> Exercise description: Here are the records. Write out exactly the lines between the one holding "인사이드 아웃 2 Inside Out 2 (영화) Blueray" and the one holding "텔레비전 쇼는 제공될", inclusive.

> Data for this exercise:
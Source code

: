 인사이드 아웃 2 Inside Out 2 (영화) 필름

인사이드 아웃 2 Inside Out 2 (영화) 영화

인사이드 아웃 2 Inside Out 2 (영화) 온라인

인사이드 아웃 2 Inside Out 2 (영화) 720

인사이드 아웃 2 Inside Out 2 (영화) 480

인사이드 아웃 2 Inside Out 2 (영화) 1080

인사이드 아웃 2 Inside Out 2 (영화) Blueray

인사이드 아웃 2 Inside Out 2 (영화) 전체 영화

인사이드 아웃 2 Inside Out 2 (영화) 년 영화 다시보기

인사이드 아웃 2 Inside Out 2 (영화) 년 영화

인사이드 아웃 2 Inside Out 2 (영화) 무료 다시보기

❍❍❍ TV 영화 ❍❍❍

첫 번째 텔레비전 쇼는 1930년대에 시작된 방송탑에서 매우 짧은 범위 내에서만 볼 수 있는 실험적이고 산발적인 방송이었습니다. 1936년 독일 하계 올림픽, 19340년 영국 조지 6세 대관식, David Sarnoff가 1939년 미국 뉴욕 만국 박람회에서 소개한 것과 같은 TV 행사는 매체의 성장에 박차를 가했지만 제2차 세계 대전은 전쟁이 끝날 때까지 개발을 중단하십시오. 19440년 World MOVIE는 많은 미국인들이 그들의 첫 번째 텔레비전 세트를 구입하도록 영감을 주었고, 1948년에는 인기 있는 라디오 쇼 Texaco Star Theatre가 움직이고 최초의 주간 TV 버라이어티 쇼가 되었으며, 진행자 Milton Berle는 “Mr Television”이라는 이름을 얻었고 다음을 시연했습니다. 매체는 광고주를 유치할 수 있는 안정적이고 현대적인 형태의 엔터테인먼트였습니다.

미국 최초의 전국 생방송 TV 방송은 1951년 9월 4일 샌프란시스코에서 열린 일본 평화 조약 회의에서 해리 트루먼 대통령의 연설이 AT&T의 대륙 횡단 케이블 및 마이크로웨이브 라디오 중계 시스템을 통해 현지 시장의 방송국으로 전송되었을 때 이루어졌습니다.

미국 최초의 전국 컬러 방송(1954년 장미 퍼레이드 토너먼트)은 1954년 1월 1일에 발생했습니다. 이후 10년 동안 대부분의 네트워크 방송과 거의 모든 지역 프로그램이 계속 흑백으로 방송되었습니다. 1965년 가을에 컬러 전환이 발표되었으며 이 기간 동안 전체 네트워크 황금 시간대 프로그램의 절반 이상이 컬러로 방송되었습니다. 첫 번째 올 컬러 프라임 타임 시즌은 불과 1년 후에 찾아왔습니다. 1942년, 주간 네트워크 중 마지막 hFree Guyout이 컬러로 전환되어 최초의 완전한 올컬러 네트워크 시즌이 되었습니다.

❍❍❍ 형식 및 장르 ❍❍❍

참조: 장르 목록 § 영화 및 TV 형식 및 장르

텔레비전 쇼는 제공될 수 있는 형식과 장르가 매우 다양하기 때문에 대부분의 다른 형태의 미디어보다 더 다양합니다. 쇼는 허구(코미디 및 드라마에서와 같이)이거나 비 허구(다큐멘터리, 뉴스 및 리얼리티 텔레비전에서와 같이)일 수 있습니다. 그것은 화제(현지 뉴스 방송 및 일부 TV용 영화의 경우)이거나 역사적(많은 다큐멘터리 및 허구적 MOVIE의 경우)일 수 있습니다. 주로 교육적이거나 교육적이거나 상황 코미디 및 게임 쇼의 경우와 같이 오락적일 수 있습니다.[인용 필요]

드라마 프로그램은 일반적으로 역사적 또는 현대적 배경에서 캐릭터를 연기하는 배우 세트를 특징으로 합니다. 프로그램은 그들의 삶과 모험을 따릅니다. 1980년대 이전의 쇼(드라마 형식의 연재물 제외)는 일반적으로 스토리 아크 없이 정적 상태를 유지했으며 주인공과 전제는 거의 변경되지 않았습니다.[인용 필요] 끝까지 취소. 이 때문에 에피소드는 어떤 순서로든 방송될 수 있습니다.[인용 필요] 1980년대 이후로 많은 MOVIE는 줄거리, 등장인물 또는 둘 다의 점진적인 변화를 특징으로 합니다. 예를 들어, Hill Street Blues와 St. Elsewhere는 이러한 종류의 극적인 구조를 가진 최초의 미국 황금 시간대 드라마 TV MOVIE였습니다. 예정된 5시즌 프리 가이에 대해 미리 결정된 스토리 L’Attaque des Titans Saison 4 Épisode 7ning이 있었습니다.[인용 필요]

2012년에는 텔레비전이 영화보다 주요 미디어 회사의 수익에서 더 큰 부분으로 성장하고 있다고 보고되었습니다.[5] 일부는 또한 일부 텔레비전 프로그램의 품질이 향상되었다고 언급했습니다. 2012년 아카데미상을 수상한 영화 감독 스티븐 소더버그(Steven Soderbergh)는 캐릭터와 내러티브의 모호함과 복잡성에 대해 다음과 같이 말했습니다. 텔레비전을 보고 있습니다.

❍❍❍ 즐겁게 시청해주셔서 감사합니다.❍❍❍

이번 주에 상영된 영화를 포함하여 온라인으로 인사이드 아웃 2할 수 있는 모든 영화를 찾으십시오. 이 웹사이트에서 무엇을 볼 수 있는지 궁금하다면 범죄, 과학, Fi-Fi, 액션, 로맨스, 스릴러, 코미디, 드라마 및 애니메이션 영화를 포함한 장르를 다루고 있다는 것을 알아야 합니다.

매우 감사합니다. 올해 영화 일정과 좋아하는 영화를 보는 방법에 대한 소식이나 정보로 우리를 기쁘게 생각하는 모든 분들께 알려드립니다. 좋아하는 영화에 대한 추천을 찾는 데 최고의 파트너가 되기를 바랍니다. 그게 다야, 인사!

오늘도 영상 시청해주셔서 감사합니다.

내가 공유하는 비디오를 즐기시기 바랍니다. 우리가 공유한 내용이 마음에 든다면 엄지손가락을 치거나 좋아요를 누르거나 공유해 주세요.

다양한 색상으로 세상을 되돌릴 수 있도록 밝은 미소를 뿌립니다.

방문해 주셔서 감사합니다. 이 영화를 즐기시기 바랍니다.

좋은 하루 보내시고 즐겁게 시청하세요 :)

> Output of the exercise:
인사이드 아웃 2 Inside Out 2 (영화) Blueray

인사이드 아웃 2 Inside Out 2 (영화) 전체 영화

인사이드 아웃 2 Inside Out 2 (영화) 년 영화 다시보기

인사이드 아웃 2 Inside Out 2 (영화) 년 영화

인사이드 아웃 2 Inside Out 2 (영화) 무료 다시보기

❍❍❍ TV 영화 ❍❍❍

첫 번째 텔레비전 쇼는 1930년대에 시작된 방송탑에서 매우 짧은 범위 내에서만 볼 수 있는 실험적이고 산발적인 방송이었습니다. 1936년 독일 하계 올림픽, 19340년 영국 조지 6세 대관식, David Sarnoff가 1939년 미국 뉴욕 만국 박람회에서 소개한 것과 같은 TV 행사는 매체의 성장에 박차를 가했지만 제2차 세계 대전은 전쟁이 끝날 때까지 개발을 중단하십시오. 19440년 World MOVIE는 많은 미국인들이 그들의 첫 번째 텔레비전 세트를 구입하도록 영감을 주었고, 1948년에는 인기 있는 라디오 쇼 Texaco Star Theatre가 움직이고 최초의 주간 TV 버라이어티 쇼가 되었으며, 진행자 Milton Berle는 “Mr Television”이라는 이름을 얻었고 다음을 시연했습니다. 매체는 광고주를 유치할 수 있는 안정적이고 현대적인 형태의 엔터테인먼트였습니다.

미국 최초의 전국 생방송 TV 방송은 1951년 9월 4일 샌프란시스코에서 열린 일본 평화 조약 회의에서 해리 트루먼 대통령의 연설이 AT&T의 대륙 횡단 케이블 및 마이크로웨이브 라디오 중계 시스템을 통해 현지 시장의 방송국으로 전송되었을 때 이루어졌습니다.

미국 최초의 전국 컬러 방송(1954년 장미 퍼레이드 토너먼트)은 1954년 1월 1일에 발생했습니다. 이후 10년 동안 대부분의 네트워크 방송과 거의 모든 지역 프로그램이 계속 흑백으로 방송되었습니다. 1965년 가을에 컬러 전환이 발표되었으며 이 기간 동안 전체 네트워크 황금 시간대 프로그램의 절반 이상이 컬러로 방송되었습니다. 첫 번째 올 컬러 프라임 타임 시즌은 불과 1년 후에 찾아왔습니다. 1942년, 주간 네트워크 중 마지막 hFree Guyout이 컬러로 전환되어 최초의 완전한 올컬러 네트워크 시즌이 되었습니다.

❍❍❍ 형식 및 장르 ❍❍❍

참조: 장르 목록 § 영화 및 TV 형식 및 장르

텔레비전 쇼는 제공될 수 있는 형식과 장르가 매우 다양하기 때문에 대부분의 다른 형태의 미디어보다 더 다양합니다. 쇼는 허구(코미디 및 드라마에서와 같이)이거나 비 허구(다큐멘터리, 뉴스 및 리얼리티 텔레비전에서와 같이)일 수 있습니다. 그것은 화제(현지 뉴스 방송 및 일부 TV용 영화의 경우)이거나 역사적(많은 다큐멘터리 및 허구적 MOVIE의 경우)일 수 있습니다. 주로 교육적이거나 교육적이거나 상황 코미디 및 게임 쇼의 경우와 같이 오락적일 수 있습니다.[인용 필요]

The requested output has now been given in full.